### TASK DESCRIPTION:
In the entries below, find the lines that contain the word "network" and copy them.

### DATA EXTRACT:
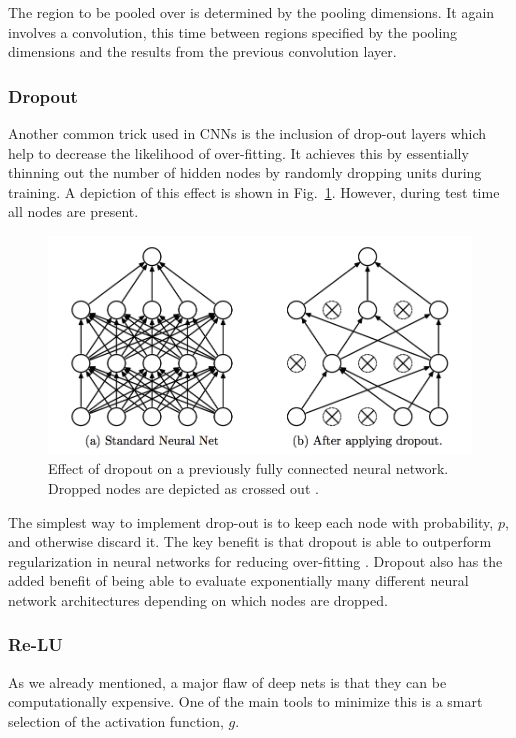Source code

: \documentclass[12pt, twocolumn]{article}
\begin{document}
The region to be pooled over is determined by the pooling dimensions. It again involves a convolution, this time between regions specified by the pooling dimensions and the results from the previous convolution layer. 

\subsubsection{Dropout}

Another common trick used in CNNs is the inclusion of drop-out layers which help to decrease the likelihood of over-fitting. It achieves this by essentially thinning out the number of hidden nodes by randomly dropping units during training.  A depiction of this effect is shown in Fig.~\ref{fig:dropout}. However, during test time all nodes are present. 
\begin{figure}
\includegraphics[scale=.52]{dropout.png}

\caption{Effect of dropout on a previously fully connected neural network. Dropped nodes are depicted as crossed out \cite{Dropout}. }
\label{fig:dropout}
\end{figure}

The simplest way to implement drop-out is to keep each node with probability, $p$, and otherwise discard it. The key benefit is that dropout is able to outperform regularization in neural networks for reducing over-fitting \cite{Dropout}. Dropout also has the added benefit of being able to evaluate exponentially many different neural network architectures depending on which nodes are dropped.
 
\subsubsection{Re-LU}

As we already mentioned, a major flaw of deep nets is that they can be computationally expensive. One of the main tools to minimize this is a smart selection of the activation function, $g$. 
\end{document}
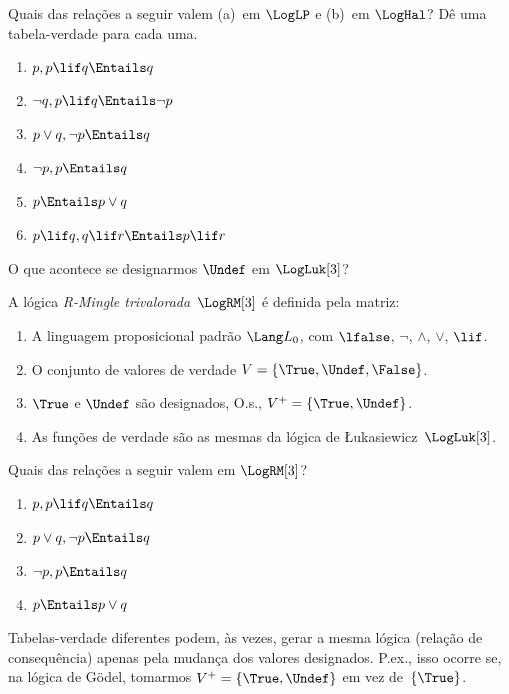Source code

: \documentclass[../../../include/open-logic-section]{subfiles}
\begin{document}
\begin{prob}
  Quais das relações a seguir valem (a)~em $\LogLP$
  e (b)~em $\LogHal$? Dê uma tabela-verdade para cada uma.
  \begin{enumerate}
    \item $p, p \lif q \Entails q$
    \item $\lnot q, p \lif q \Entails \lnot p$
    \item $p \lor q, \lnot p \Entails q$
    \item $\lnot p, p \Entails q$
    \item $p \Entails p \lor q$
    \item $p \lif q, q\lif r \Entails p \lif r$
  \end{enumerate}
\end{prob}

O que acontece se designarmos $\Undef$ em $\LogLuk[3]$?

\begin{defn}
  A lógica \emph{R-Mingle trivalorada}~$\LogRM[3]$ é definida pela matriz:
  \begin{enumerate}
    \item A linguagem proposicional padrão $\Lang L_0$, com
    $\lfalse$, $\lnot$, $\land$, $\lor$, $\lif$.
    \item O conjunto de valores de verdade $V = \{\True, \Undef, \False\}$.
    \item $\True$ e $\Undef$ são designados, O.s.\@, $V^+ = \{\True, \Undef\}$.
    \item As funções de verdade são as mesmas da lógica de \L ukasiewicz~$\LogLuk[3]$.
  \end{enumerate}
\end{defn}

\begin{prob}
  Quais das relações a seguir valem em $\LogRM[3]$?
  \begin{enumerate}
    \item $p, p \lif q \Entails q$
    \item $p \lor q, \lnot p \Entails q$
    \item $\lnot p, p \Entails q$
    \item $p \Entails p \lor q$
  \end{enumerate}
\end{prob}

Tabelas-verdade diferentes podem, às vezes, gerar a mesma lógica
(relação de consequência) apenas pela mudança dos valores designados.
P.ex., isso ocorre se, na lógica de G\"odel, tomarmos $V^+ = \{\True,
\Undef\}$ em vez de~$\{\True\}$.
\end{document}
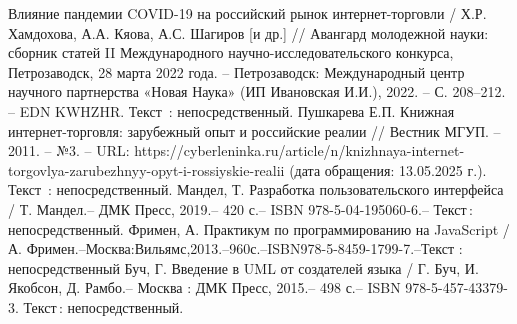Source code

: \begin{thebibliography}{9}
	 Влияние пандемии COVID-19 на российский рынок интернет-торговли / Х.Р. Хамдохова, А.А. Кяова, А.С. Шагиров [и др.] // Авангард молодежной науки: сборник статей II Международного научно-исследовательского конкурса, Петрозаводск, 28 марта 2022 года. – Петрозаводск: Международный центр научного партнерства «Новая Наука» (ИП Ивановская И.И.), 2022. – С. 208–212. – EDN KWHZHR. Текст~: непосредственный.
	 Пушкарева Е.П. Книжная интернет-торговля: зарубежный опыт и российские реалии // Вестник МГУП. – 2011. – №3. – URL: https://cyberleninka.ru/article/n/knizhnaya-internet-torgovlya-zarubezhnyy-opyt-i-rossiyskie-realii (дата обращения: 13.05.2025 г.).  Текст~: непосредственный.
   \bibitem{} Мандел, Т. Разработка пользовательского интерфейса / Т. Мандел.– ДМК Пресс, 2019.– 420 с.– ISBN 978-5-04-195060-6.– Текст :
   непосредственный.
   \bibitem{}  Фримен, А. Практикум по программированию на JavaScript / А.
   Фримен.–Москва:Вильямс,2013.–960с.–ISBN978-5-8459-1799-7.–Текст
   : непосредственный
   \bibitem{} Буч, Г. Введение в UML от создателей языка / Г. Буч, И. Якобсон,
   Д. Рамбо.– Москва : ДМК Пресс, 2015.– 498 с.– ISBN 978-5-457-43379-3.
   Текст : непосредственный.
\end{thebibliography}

### WRITTEN ANSWER:
\caption{Effect of dropout on a previously fully connected neural network. Dropped nodes are depicted as crossed out \cite{Dropout}. }
The simplest way to implement drop-out is to keep each node with probability, $p$, and otherwise discard it. The key benefit is that dropout is able to outperform regularization in neural networks for reducing over-fitting \cite{Dropout}. Dropout also has the added benefit of being able to evaluate exponentially many different neural network architectures depending on which nodes are dropped.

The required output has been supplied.